Any size importer or exporter can take advantage of a preferential trade program. However, many companies are unaware of how much money they could save by investing in their global trade operations and taking advantage of free trade zones, duty deferral, free trade agreements, and other preferential trade programs.
Utilizing these programs can significantly reduce costs from customs duties, taxes and tariffs; improve global market competitiveness; and minimize bureaucratic regulations. Further, standardized cross-border operations promotes a proactive approach to global supply chain operations, increases speed to market capabilities, enhances performance metrics and savings reports analysis, reduces manually intensive processes, and lowers supply chain risk. Reducing merchandise processing fees alone can save a company a substantial amount of money.
Below are four best practices for maximizing a company’s revenues by using a preferential trade program.
1. Assign accountability
Without a person or department in charge of determining and tracking duty, tariff and tax costs, a company may struggle with determining what these costs are and their impact on margins. Maximizing benefits from these programs also requires a process and system to compile the information and analyze it.

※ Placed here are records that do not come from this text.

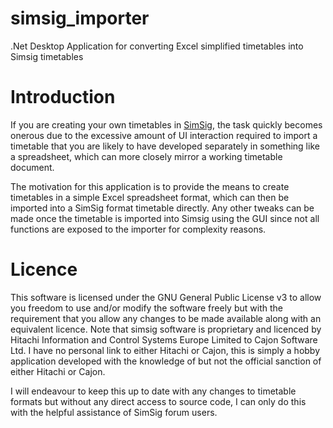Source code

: # simsig_importer
.Net Desktop Application for converting Excel simplified timetables into Simsig timetables

# Introduction
If you are creating your own timetables in [SimSig](https://www.simsig.co.uk/), the task quickly becomes onerous due to the excessive amount of UI interaction required to import a timetable that you are likely
to have developed separately in something like a spreadsheet, which can more closely mirror a working timetable document.

The motivation for this application is to provide the means to create timetables in a simple Excel spreadsheet format, which can then be imported into a SimSig format
timetable directly. Any other tweaks can be made once the timetable is imported into Simsig using the GUI since not all functions are exposed to the importer for
complexity reasons.

# Licence
This software is licensed under the GNU General Public License v3 to allow you freedom to use and/or modify the software freely but with the requirement that you allow
any changes to be made available along with an equivalent licence. Note that simsig software is proprietary and licenced by Hitachi Information and Control Systems Europe Limited
to Cajon Software Ltd. I have no personal link to either Hitachi or Cajon, this is simply a hobby application developed with the knowledge of but not the official
sanction of either Hitachi or Cajon.

I will endeavour to keep this up to date with any changes to timetable formats but without any direct access to source code, I can only do this with the helpful
assistance of SimSig forum users.
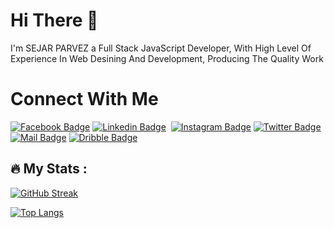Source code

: # Hi There 👋

I'm SEJAR PARVEZ a Full Stack JavaScript Developer, 
With High Level Of Experience In Web Desining And Development, Producing The Quality Work

# Connect With Me 


[![Facebook Badge](https://img.shields.io/badge/Facebook-1877F2?style=for-the-badge&logo=facebook&logoColor=white)](https://facebook.com/sejarparvez)
[![Linkedin Badge](https://img.shields.io/badge/LinkedIn-0077B5?style=for-the-badge&logo=linkedin&logoColor=white)](https://www.linkedin.com/in/sejar-parvez-b99b62146/) 
[![Instagram Badge](https://img.shields.io/badge/Instagram-E4405F?style=for-the-badge&logo=instagram&logoColor=white)](https://instagram.com/sejarparvez)
[![Twitter Badge](https://img.shields.io/badge/Twitter-1DA1F2?style=for-the-badge&logo=twitter&logoColor=white)](https://twitter.com/sejar_parvez)
[![Mail Badge](https://img.shields.io/badge/Yahoo-790FCF?style=for-the-badge&logo=yahoo&logoColor=white)](mailto:sejarparvez@yahoo.com)
[![Dribble Badge](https://img.shields.io/badge/Dribbble-EA4C89?style=for-the-badge&logo=dribbble&logoColor=white)](https://dribble.com)

## :fire: My Stats :

[![GitHub Streak](http://github-readme-streak-stats.herokuapp.com?user=sejarparvez&theme=github-green-purple&mode=weekly&currStreakNum=56FF16&fire=FF0000&currStreakLabel=2298FF&dates=FFFFFF&stroke=1EFF00&border=00FF10&sideLabels=24B7FF)](https://git.io/streak-stats)


[![Top Langs](https://github-readme-stats.vercel.app/api/top-langs/?username=sejarparvez&layout=compact&theme=chartreuse-dark)](https://github.com/sejarparvez/github-readme-stats)
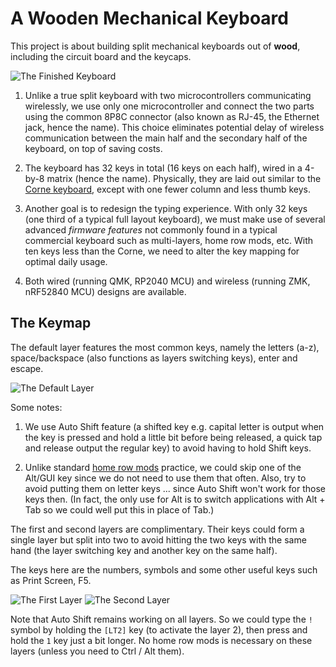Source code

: A Wooden Mechanical Keyboard
============================

This project is about building split mechanical keyboards out of **wood**, including the circuit board and the keycaps.

![The Finished Keyboard](images/final.png)

 1. Unlike a true split keyboard with two microcontrollers communicating wirelessly, we use only one microcontroller and connect the two parts using the common 8P8C connector (also known as RJ-45, the Ethernet jack, hence the name). This choice eliminates potential delay of wireless communication between the main half and the secondary half of the keyboard, on top of saving costs.

 2. The keyboard has 32 keys in total (16 keys on each half), wired in a 4-by-8 matrix (hence the name). Physically, they are laid out similar to the [Corne keyboard](https://github.com/foostan/crkbd), except with one fewer column and less thumb keys.

 3. Another goal is to redesign the typing experience. With only 32 keys (one third of a typical full layout keyboard), we must make use of several advanced *firmware features* not commonly found in a typical commercial keyboard such as multi-layers, home row mods, etc. With ten keys less than the Corne, we need to alter the key mapping for optimal daily usage.

 4. Both wired (running QMK, RP2040 MCU) and wireless (running ZMK, nRF52840 MCU) designs are available.

The Keymap
----------

The default layer features the most common keys, namely the letters (a-z), space/backspace (also functions as layers switching keys), enter and escape.

![The Default Layer](images/default_layer.png)

Some notes:

 1. We use Auto Shift feature (a shifted key e.g. capital letter is output when the key is pressed and hold a little bit before being released, a quick tap and release output the regular key) to avoid having to hold Shift keys.

 2. Unlike standard [home row mods](https://precondition.github.io/home-row-mods) practice, we could skip one of the Alt/GUI key since we do not need to use them that often. Also, try to avoid putting them on letter keys ... since Auto Shift won't work for those keys then. (In fact, the only use for Alt is to switch applications with Alt + Tab so we could well put this in place of Tab.)

The first and second layers are complimentary. Their keys could form a single layer but split into two to avoid hitting the two keys with the same hand (the layer switching key and another key on the same half).

The keys here are the numbers, symbols and some other useful keys such as Print Screen, F5.

![The First Layer](images/first_layer.png)
![The Second Layer](images/second_layer.png)

Note that Auto Shift remains working on all layers. So we could type the `!` symbol by holding the `[LT2]` key (to activate the layer 2), then press and hold the `1` key just a bit longer. No home row mods is necessary on these layers (unless you need to Ctrl / Alt them).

2. Simplify customs and cross-border operational processes
Often simplify is synonymous with standardize. In SCM World’s July Global Trade Management report, Tim Santo, executive global process leader for the customs shared services operation at GE, one of the world’s most diverse and profitable companies, highlighted how the company is leveraging its global scale to improve its market responsiveness, increase revenues and globally expand its business. It streamlined its cross-border operations by creating one single, global standard and process using a common architecture supported by technology and data. Having a single, complete data repository allows GE easily run reports and track its savings, spend and risk.